I hope your road is a long one

I recently reconnected with a friend. As the conversation moved from travel to life’s milestones, and then business, we eventually landed on how you always seem to be (re)learning the same lessons throughout your life. 

“Why does it feel like the Universe is trying to teach me the same thing over and over again?” I asked him. “I know my weaknesses, I know the solutions, but the same lesson keeps popping up, just in different ways.” 

For me, the lesson can always be boiled down to self-care in some way. It’s like I am hardwired to save everyone but myself. Is it because I need to be liked? Is it because I don’t like myself? 

All these teachable moments, whether they appear in my life as procrastination, unrealistic optimism, or even forfeiting pay in my own company for my team, or ‘the greater vision’ just reeks of a worthiness complex. I mean, does anyone really want to follow the person who chooses themselves last into battle?

While I know I will wear my badge of LESSON LEARNED proudly one day, my friend left me with some definite food for thought: I hope your road is a long one. 

Ithaka

BY C. P. CAVAFY
TRANSLATED BY EDMUND KEELEY

As you set out for Ithaka
hope your road is a long one,
full of adventure, full of discovery.
Laistrygonians, Cyclops,
angry Poseidon—don’t be afraid of them:
you’ll never find things like that on your way
as long as you keep your thoughts raised high,
as long as a rare excitement
stirs your spirit and your body.
Laistrygonians, Cyclops,
wild Poseidon—you won’t encounter them
unless you bring them along inside your soul,
unless your soul sets them up in front of you.

Hope your road is a long one.
May there be many summer mornings when,
with what pleasure, what joy,
you enter harbors you’re seeing for the first time;
may you stop at Phoenician trading stations
to buy fine things,
mother of pearl and coral, amber and ebony,
sensual perfume of every kind—
as many sensual perfumes as you can;
and may you visit many Egyptian cities
to learn and go on learning from their scholars.

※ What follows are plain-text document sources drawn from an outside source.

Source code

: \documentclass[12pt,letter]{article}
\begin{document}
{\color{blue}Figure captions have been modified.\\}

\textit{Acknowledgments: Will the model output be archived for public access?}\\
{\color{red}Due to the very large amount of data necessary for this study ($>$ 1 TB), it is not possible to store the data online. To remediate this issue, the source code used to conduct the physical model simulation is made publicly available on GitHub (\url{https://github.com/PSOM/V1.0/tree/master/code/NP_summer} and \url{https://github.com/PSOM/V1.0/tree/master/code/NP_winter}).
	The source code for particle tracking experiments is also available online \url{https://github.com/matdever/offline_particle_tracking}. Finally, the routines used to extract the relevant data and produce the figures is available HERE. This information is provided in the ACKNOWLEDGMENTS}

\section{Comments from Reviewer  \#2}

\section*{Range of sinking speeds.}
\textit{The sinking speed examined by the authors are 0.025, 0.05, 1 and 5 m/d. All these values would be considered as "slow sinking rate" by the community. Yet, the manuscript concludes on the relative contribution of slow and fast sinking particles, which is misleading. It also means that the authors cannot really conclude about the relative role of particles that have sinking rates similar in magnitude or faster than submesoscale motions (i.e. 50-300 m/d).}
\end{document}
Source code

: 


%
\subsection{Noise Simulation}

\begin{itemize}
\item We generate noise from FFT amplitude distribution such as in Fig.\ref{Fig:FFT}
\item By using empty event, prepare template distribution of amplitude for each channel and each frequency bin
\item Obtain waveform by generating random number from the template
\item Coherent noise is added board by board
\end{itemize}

Keep Ithaka always in your mind.
Arriving there is what you’re destined for.
But don’t hurry the journey at all.
Better if it lasts for years,
so you’re old by the time you reach the island,
wealthy with all you’ve gained on the way,
not expecting Ithaka to make you rich.

Ithaka gave you the marvelous journey.
Without her you wouldn't have set out.
She has nothing left to give you now.

And if you find her poor, Ithaka won’t have fooled you.
Wise as you will have become, so full of experience,
you’ll have understood by then what these Ithakas mean.

Like all mastery (which happens to be this month’s member topic), it just takes time. What we desire, like being an overnight success, often takes decades and detours. Our job then isn’t to hurdle ourselves towards the destination, but instead to fall in love with the journey.